§ **REQUIRED ACTION**: Each entry must be written out again exactly as it stands.

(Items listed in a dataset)
——

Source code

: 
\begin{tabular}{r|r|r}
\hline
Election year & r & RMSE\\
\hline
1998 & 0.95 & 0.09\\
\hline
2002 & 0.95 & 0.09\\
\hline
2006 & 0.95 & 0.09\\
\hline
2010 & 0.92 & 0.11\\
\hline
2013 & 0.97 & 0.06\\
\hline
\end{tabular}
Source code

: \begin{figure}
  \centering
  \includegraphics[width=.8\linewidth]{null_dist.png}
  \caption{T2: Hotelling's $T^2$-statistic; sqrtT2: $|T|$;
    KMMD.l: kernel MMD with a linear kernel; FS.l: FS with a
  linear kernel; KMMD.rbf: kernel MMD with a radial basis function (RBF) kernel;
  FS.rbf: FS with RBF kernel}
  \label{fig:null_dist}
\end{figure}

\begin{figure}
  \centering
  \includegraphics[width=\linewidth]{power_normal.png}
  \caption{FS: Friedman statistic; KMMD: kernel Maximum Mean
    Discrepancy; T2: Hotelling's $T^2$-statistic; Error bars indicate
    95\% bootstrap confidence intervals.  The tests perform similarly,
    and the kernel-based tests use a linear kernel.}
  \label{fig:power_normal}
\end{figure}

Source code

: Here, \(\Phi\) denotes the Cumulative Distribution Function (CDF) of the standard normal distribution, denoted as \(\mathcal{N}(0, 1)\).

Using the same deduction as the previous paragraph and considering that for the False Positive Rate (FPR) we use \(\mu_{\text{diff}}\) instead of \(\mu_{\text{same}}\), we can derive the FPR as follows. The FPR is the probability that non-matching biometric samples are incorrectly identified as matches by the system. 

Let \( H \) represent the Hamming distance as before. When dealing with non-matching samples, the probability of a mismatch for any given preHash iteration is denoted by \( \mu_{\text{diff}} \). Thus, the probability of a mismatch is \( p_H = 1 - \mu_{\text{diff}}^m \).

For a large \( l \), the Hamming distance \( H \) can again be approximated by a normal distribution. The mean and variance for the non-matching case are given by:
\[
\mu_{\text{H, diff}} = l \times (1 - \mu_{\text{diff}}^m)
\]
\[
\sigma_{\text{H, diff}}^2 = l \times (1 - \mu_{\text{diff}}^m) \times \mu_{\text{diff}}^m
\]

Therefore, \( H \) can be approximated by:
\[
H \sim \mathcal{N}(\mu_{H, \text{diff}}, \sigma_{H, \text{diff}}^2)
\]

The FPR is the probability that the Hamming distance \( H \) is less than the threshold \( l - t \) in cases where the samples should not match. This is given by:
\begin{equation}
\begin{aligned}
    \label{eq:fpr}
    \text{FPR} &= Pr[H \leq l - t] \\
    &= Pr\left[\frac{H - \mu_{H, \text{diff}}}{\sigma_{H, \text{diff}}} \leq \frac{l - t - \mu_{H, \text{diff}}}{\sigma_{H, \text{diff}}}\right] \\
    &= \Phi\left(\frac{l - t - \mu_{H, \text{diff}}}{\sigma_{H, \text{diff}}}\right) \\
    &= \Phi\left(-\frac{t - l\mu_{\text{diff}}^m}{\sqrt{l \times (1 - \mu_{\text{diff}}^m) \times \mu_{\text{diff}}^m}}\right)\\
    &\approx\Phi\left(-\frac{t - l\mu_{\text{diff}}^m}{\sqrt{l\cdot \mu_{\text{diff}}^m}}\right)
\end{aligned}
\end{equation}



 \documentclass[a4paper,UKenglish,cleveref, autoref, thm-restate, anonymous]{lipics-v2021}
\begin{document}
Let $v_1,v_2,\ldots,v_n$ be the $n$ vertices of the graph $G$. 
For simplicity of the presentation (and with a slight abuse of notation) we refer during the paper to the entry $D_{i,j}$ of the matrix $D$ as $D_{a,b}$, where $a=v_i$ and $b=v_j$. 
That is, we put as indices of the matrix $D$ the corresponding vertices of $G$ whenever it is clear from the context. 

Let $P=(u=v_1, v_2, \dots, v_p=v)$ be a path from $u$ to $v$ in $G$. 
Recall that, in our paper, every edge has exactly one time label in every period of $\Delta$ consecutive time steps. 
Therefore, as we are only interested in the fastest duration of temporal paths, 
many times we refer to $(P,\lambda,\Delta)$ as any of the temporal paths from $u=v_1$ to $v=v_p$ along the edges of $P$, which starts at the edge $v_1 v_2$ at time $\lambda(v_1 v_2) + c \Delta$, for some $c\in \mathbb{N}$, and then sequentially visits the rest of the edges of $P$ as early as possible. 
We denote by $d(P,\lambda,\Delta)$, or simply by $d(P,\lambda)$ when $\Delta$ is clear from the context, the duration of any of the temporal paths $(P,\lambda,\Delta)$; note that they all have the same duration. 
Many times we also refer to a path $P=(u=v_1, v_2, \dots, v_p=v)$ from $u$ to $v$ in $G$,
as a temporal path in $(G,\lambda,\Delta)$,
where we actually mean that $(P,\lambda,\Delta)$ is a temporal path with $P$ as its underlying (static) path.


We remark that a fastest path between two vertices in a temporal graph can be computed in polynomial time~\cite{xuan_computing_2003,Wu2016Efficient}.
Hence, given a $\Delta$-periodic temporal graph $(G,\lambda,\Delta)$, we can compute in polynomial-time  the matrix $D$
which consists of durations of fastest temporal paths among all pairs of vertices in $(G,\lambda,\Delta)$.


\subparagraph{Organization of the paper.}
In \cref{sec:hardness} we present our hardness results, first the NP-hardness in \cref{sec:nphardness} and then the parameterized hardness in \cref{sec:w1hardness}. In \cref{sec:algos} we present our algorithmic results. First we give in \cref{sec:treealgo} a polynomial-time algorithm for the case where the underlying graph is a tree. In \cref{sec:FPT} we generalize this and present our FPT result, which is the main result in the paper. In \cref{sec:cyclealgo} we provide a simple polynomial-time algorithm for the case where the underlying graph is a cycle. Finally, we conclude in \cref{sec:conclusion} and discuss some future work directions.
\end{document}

——

§ **YOUR SOLUTION**:
Source code

: 
\begin{tabular}{r|r|r}
\hline
Election year & r & RMSE\\
\hline
1998 & 0.95 & 0.09\\
\hline
2002 & 0.95 & 0.09\\
\hline
2006 & 0.95 & 0.09\\
\hline
2010 & 0.92 & 0.11\\
\hline
2013 & 0.97 & 0.06\\
\hline
\end{tabular}
Source code

: \begin{figure}
  \centering
  \includegraphics[width=.8\linewidth]{null_dist.png}
  \caption{T2: Hotelling's $T^2$-statistic; sqrtT2: $|T|$;
    KMMD.l: kernel MMD with a linear kernel; FS.l: FS with a
  linear kernel; KMMD.rbf: kernel MMD with a radial basis function (RBF) kernel;
  FS.rbf: FS with RBF kernel}
  \label{fig:null_dist}
\end{figure}

\begin{figure}
  \centering
  \includegraphics[width=\linewidth]{power_normal.png}
  \caption{FS: Friedman statistic; KMMD: kernel Maximum Mean
    Discrepancy; T2: Hotelling's $T^2$-statistic; Error bars indicate
    95\% bootstrap confidence intervals.  The tests perform similarly,
    and the kernel-based tests use a linear kernel.}
  \label{fig:power_normal}
\end{figure}

Source code

: Here, \(\Phi\) denotes the Cumulative Distribution Function (CDF) of the standard normal distribution, denoted as \(\mathcal{N}(0, 1)\).

Using the same deduction as the previous paragraph and considering that for the False Positive Rate (FPR) we use \(\mu_{\text{diff}}\) instead of \(\mu_{\text{same}}\), we can derive the FPR as follows. The FPR is the probability that non-matching biometric samples are incorrectly identified as matches by the system. 

Let \( H \) represent the Hamming distance as before. When dealing with non-matching samples, the probability of a mismatch for any given preHash iteration is denoted by \( \mu_{\text{diff}} \). Thus, the probability of a mismatch is \( p_H = 1 - \mu_{\text{diff}}^m \).

For a large \( l \), the Hamming distance \( H \) can again be approximated by a normal distribution. The mean and variance for the non-matching case are given by:
\[
\mu_{\text{H, diff}} = l \times (1 - \mu_{\text{diff}}^m)
\]
\[
\sigma_{\text{H, diff}}^2 = l \times (1 - \mu_{\text{diff}}^m) \times \mu_{\text{diff}}^m
\]

Therefore, \( H \) can be approximated by:
\[
H \sim \mathcal{N}(\mu_{H, \text{diff}}, \sigma_{H, \text{diff}}^2)
\]

The FPR is the probability that the Hamming distance \( H \) is less than the threshold \( l - t \) in cases where the samples should not match. This is given by:
\begin{equation}
\begin{aligned}
    \label{eq:fpr}
    \text{FPR} &= Pr[H \leq l - t] \\
    &= Pr\left[\frac{H - \mu_{H, \text{diff}}}{\sigma_{H, \text{diff}}} \leq \frac{l - t - \mu_{H, \text{diff}}}{\sigma_{H, \text{diff}}}\right] \\
    &= \Phi\left(\frac{l - t - \mu_{H, \text{diff}}}{\sigma_{H, \text{diff}}}\right) \\
    &= \Phi\left(-\frac{t - l\mu_{\text{diff}}^m}{\sqrt{l \times (1 - \mu_{\text{diff}}^m) \times \mu_{\text{diff}}^m}}\right)\\
    &\approx\Phi\left(-\frac{t - l\mu_{\text{diff}}^m}{\sqrt{l\cdot \mu_{\text{diff}}^m}}\right)
\end{aligned}
\end{equation}



 \documentclass[a4paper,UKenglish,cleveref, autoref, thm-restate, anonymous]{lipics-v2021}
\begin{document}
Let $v_1,v_2,\ldots,v_n$ be the $n$ vertices of the graph $G$. 
For simplicity of the presentation (and with a slight abuse of notation) we refer during the paper to the entry $D_{i,j}$ of the matrix $D$ as $D_{a,b}$, where $a=v_i$ and $b=v_j$. 
That is, we put as indices of the matrix $D$ the corresponding vertices of $G$ whenever it is clear from the context. 

Let $P=(u=v_1, v_2, \dots, v_p=v)$ be a path from $u$ to $v$ in $G$. 
Recall that, in our paper, every edge has exactly one time label in every period of $\Delta$ consecutive time steps. 
Therefore, as we are only interested in the fastest duration of temporal paths, 
many times we refer to $(P,\lambda,\Delta)$ as any of the temporal paths from $u=v_1$ to $v=v_p$ along the edges of $P$, which starts at the edge $v_1 v_2$ at time $\lambda(v_1 v_2) + c \Delta$, for some $c\in \mathbb{N}$, and then sequentially visits the rest of the edges of $P$ as early as possible. 
We denote by $d(P,\lambda,\Delta)$, or simply by $d(P,\lambda)$ when $\Delta$ is clear from the context, the duration of any of the temporal paths $(P,\lambda,\Delta)$; note that they all have the same duration. 
Many times we also refer to a path $P=(u=v_1, v_2, \dots, v_p=v)$ from $u$ to $v$ in $G$,
as a temporal path in $(G,\lambda,\Delta)$,
where we actually mean that $(P,\lambda,\Delta)$ is a temporal path with $P$ as its underlying (static) path.


We remark that a fastest path between two vertices in a temporal graph can be computed in polynomial time~\cite{xuan_computing_2003,Wu2016Efficient}.
Hence, given a $\Delta$-periodic temporal graph $(G,\lambda,\Delta)$, we can compute in polynomial-time  the matrix $D$
which consists of durations of fastest temporal paths among all pairs of vertices in $(G,\lambda,\Delta)$.


\subparagraph{Organization of the paper.}
In \cref{sec:hardness} we present our hardness results, first the NP-hardness in \cref{sec:nphardness} and then the parameterized hardness in \cref{sec:w1hardness}. In \cref{sec:algos} we present our algorithmic results. First we give in \cref{sec:treealgo} a polynomial-time algorithm for the case where the underlying graph is a tree. In \cref{sec:FPT} we generalize this and present our FPT result, which is the main result in the paper. In \cref{sec:cyclealgo} we provide a simple polynomial-time algorithm for the case where the underlying graph is a cycle. Finally, we conclude in \cref{sec:conclusion} and discuss some future work directions.
\end{document}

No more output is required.